Hover a station to see its demographic estimates. Use the search button to find a station by name. Zoom in to see the sampling area around each station.

Some of the results match what you might expect. Generally housing prices and income increase near Central Square, where the transit lines converge. But unlike New York, many of Boston’s expensive and wealthy neighborhoods lie near the edges of the transit system, particularly on the D spur of the green line and the Alewife end of the Red Line. It’s also interesting to note the variations along each line. Once you get past Aquarium, the stations along the Blue Line are all pretty similar in each of these metrics. Stations on the north half of the Orange Line tend to be in more expensive areas than those south of Central Square.

But all of these trends come with some huge caveats: both the sizes of the circles and the chart and the values in the tables aren’t actually meaningful in a statistical sense. For one thing, reporting just the median value of often widely varying distribution can be misleading. I also made no attempt to distinguish between different types of rental units or homes–for instance, there’s no way to tell if a high gross rent is due to lots of pricey one-bedroom apartments or an excess of modestly-priced three-bedroom rentals. And to make matters worse, what I’ve reported here are actually weighted averages of several different median values, which means that I deliberately assumed uniform distributions in a case where we know that’s not the case.

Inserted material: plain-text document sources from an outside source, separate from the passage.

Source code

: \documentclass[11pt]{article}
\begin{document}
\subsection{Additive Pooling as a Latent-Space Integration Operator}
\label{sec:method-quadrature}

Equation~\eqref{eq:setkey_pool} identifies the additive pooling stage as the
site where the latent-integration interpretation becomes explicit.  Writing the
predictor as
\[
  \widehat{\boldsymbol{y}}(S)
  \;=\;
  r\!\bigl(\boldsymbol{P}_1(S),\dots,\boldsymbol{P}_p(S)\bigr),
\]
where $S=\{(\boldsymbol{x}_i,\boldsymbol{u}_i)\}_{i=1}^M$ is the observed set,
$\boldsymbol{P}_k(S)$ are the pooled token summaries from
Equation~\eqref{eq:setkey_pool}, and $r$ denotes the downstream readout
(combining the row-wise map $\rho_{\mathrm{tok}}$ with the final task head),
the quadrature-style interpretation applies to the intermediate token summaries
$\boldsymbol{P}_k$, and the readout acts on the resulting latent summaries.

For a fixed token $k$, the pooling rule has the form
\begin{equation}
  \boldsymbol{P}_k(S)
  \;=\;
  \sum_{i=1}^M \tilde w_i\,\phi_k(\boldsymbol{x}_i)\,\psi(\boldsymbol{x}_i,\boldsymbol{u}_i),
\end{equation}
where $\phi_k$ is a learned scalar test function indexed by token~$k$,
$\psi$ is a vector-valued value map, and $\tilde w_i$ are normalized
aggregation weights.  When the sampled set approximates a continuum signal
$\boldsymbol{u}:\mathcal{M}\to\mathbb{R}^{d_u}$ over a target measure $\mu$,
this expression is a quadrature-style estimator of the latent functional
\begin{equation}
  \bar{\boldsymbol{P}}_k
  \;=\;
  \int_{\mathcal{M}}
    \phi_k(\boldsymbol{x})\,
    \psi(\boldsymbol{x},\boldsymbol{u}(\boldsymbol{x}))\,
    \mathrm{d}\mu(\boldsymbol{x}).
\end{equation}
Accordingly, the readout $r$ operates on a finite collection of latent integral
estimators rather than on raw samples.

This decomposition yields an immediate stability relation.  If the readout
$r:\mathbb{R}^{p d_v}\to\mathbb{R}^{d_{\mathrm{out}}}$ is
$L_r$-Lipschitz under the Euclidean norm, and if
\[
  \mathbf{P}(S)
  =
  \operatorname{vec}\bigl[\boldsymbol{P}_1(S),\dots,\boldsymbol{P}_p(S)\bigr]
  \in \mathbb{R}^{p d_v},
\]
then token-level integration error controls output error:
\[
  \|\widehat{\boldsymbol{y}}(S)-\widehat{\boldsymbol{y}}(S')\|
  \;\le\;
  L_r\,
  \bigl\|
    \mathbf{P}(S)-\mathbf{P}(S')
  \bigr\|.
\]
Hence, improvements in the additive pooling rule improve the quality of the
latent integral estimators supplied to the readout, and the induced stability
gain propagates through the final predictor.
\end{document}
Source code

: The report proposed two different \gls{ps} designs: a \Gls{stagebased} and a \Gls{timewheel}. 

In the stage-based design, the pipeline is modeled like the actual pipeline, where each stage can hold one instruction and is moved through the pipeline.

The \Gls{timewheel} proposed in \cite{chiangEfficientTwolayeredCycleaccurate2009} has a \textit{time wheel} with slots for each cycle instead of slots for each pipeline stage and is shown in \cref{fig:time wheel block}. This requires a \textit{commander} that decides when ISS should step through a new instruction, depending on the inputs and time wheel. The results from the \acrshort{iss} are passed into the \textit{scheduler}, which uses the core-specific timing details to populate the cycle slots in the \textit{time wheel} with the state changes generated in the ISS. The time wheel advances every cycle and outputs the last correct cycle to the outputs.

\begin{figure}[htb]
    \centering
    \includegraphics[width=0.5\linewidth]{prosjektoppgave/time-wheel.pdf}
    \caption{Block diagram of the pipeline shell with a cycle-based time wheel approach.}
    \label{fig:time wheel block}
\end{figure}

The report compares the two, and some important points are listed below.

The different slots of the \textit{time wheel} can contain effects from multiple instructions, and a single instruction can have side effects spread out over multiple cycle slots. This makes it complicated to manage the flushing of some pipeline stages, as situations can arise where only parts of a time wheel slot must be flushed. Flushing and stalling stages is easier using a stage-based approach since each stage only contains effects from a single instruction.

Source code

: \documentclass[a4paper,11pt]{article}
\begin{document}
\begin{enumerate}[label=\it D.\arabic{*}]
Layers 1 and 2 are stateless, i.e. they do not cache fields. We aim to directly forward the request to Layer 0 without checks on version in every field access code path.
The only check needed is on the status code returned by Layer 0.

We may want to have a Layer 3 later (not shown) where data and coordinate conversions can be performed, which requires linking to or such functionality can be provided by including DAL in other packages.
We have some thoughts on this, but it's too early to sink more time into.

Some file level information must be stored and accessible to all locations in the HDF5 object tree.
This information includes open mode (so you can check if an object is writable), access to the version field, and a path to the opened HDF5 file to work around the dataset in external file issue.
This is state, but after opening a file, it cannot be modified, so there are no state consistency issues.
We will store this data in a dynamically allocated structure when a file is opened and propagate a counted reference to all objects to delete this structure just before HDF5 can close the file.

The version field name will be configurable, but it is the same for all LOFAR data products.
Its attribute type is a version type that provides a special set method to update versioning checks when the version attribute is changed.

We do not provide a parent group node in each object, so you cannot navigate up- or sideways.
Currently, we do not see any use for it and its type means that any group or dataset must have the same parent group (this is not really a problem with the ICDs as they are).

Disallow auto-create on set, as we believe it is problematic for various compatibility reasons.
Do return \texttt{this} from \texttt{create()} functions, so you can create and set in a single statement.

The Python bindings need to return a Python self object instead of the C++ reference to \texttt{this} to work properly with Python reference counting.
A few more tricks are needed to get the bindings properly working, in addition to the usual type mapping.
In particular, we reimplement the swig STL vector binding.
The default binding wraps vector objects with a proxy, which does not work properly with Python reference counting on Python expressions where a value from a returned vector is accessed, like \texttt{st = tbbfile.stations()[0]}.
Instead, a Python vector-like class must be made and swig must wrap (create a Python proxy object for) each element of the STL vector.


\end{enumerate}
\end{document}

Despite all that, I still think (and hope) that the map can be useful for finding geographic patterns or trends. For one thing, using T stops provides a familiar model of the city that should allow users to quickly spot potential anomalies or outliers. There are other common sense tests we can use. The fact that the different metrics track together for the most stations (particularly income and home values), for instance, seems like generally a good sign. I hope that the map might also be a spark further questions for investigation and research.

How was this calculated?

The only other similar Boston maps I found were created by real estate companies, and used their own real estate data for mapping rent and home prices. I decided to use data from the ACS instead.

One major challenge was determining how to take a point location like a T station and define a geographic area of interest around it. In the New Yorker’s graphic, they simply used the median income value for the census tract where the station was located. But census tracts are relatively large (especially compared to the distance between stops on the Green Line), and stations are often located right on the border of two tracts. I knew that I wanted to investigate a symmetrical area in the immediate vicinity of each station instead, so I created circles of consistent size. But what size? Superimposing geometric shapes on a human landscape is a process that inherently creates arbitrary borders, but I experimented with different sizes to see which felt right. The 1/8 mile-radius circles seemed to be an optimal size, but I included the data from 300 ft circles so that readers could see how sensitive the data was to this choice.

Once I had defined my circles, I needed a way to combine data from the regions they overlapped. Census data provides aggregate information about a given region, but it does not provide building-by-building information. Especially for tracking real estate, where small differences in location can mean huge differences in price, that’s a big problem. First, I gathered data for census block groups, which are smaller subdivisions of census tracts and the smallest regions available for this type of data. For each block group I could get the median values for household income, gross rent, and home value.

To combine these into a single value for each station, I used a weighted average that considered how many households in each block group were likely to fall within the portion that intersected the station circle. Doing so required me to make the assumptions that households are evenly distributed within the block group area, and that the median value holds across just a subset of households would be the same as across the entire block group. For more details, view the full data log.